I've been looking for an excuse to build a CBT for nearly a decade now. The thing that always stops me from "pulling the trigger" is that the high frequency performance of arrays is not great. It's a really difficult problem to solve that, because it's not as simple as adding a tweeter to an array, if you're going to add a tweeter, it will likely require dozens or even hundreds of tweeters to get the beamwidth of the midrange array to match the beamwidth of the high frequency array.

Another technology that I've had good results from is Crosstalk Cancellation. I've tried a bunch of different recipes to do that, everything from Polk SDA style arrays from the 80s, Crosstalk Cancellation via DSP using MiniAmbio and various Windows plugins. Opsodis is another oddball Crosstalk Cancellation scheme that never really went anywhere.

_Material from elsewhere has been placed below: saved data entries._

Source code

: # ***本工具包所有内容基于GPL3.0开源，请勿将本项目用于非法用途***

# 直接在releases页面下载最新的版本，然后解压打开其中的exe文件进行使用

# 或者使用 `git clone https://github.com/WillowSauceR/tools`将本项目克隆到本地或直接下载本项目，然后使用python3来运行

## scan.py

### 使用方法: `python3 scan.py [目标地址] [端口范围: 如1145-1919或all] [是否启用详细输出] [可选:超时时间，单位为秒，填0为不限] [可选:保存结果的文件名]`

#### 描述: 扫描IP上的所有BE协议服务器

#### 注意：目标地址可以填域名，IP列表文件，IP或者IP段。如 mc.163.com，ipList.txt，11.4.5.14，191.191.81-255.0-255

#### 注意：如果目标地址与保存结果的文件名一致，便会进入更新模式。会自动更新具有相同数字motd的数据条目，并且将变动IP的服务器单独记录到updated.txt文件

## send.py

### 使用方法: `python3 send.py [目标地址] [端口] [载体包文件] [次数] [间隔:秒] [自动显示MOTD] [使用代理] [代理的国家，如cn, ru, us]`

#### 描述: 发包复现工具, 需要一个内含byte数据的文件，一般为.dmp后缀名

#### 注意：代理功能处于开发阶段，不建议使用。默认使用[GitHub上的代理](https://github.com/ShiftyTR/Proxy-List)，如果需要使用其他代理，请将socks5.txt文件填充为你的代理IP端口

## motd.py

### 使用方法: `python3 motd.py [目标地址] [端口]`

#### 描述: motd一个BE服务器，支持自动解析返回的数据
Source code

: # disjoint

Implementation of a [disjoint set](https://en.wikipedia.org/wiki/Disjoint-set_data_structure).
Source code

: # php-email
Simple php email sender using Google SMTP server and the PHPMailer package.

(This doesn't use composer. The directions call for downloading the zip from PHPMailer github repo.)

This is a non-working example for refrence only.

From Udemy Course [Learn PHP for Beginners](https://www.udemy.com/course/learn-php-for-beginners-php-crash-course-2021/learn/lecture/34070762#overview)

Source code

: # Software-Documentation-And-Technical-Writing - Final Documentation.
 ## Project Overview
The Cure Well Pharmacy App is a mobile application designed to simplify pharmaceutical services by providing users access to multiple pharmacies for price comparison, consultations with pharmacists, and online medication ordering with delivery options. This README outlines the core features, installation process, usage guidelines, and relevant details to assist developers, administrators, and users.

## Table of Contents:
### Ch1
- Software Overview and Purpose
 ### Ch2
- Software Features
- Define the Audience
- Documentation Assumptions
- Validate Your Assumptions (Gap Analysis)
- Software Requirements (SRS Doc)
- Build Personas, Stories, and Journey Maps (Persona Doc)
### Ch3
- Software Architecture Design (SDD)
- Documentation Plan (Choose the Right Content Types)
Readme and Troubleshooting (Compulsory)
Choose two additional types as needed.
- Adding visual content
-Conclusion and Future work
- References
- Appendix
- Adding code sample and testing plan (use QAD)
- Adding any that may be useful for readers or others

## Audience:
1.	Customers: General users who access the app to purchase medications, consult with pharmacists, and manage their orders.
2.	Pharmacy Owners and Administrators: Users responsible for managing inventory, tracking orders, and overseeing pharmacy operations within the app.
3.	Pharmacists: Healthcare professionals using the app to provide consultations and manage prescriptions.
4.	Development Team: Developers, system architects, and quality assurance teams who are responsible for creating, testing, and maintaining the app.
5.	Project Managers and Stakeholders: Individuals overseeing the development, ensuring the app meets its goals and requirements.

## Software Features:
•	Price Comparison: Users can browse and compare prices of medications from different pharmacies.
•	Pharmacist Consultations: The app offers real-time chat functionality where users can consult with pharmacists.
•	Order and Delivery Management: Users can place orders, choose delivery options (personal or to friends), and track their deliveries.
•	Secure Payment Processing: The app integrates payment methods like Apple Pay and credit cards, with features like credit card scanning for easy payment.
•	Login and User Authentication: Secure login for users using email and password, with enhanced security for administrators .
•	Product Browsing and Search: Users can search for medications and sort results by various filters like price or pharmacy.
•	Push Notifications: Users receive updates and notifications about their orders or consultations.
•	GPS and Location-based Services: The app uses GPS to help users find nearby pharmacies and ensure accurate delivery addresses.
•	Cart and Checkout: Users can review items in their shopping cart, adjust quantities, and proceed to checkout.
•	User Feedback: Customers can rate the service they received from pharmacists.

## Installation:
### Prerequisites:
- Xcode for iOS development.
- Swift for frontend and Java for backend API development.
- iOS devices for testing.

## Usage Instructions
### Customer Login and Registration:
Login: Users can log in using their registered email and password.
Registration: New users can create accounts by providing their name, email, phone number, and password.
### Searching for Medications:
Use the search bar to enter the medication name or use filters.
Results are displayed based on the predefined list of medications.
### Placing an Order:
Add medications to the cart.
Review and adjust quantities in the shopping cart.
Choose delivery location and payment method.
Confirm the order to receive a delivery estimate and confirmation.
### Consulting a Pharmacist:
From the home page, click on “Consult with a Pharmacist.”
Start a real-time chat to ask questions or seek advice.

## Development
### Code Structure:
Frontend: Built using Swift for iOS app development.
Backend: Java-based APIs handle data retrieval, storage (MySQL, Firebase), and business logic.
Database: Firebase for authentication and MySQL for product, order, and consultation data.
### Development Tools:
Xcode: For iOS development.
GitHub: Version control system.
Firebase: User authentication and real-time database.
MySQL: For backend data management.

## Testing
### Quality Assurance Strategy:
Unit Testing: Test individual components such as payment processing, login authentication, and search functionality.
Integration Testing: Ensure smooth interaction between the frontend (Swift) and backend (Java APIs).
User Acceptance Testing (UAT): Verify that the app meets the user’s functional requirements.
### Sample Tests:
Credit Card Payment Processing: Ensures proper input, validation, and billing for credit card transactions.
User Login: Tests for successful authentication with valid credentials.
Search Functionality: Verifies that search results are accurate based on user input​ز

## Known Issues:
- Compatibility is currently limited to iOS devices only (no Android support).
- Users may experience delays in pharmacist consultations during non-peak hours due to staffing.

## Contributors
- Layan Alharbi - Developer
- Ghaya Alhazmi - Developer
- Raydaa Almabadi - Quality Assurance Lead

I was pondering these two topics, and it occurred to me that the two may be compatible. IE, CBT arrays have some issues, and Crosstalk Cancellation ALSO has a ton of issues. But the combination of the two may be synergistic.
 
  • Like
Reactions: 2 users
Opsodis is a peculiar technology. I personally stumbled across after reading a VERY obscure graduate thesis, related to car audio, about fifteen years back.

At the bottom of this post, I'll include links to the Opsodis papers. But first, let me take a stab at describing why Opsodis works:

Our perception of where sounds are coming from is based on amplitude and phase. At high frequencies, amplitude is the most important. At low frequencies, phase is the most important. At midrange frequencies, both phase AND amplitude are important.

One way of assessing this, is when you fiddle with the "balance" control for two speakers. What you'll notice is that the "balance" control does a fairly good job of 'steering' sound to one side of the room but only at high frequencies. This is because the "balance" control changes the amplitude, but it doesn't impact phase at all.

Another way of assessing this phenomenon, is if you have a DSP. Anyone who's messed around with DSP in their car can attest to this; manipulating the delay in a set of stereo speakers in your car allows you to 'move' the center of the soundstage dramatically. Maybe I'm just sensitive to phase, but I find that a delay of even a fraction of a millisecond makes an audible difference in the soundstage.

In a nutshell, if you have a DSP in your car, you can move the center of the soundstage at will, manipulating the delay 'shifts' the entire stage to the right or to the left (depending on whether you're adding or subtracting delay.)

to be continued...
 
  • Like
Reactions: 1 user
OK, so at this point in the discussion, I've proposed that:

1) our perception of high frequency location is determined by amplitude
2) our perception of low frequency location is determined by phase
3) in the midrange, it's both

By the way, if anyone's curious, there's an actual anatomical reason for this. Basically, the median diameter of a human head is 14.4cm. 2327Hz is 14.4cm long. Because all frequencies above 2327Hz are shorter than the diameter of our heads, we can't perceive their phase easily. Because all frequencies below 2327Hz are longer than the diameter of our heads, we can perceive their phase easily.

This means that at high frequencies, amplitude differences are everything. At 5 khz, a 3dB difference in the left and right speaker will be incredibly apparent.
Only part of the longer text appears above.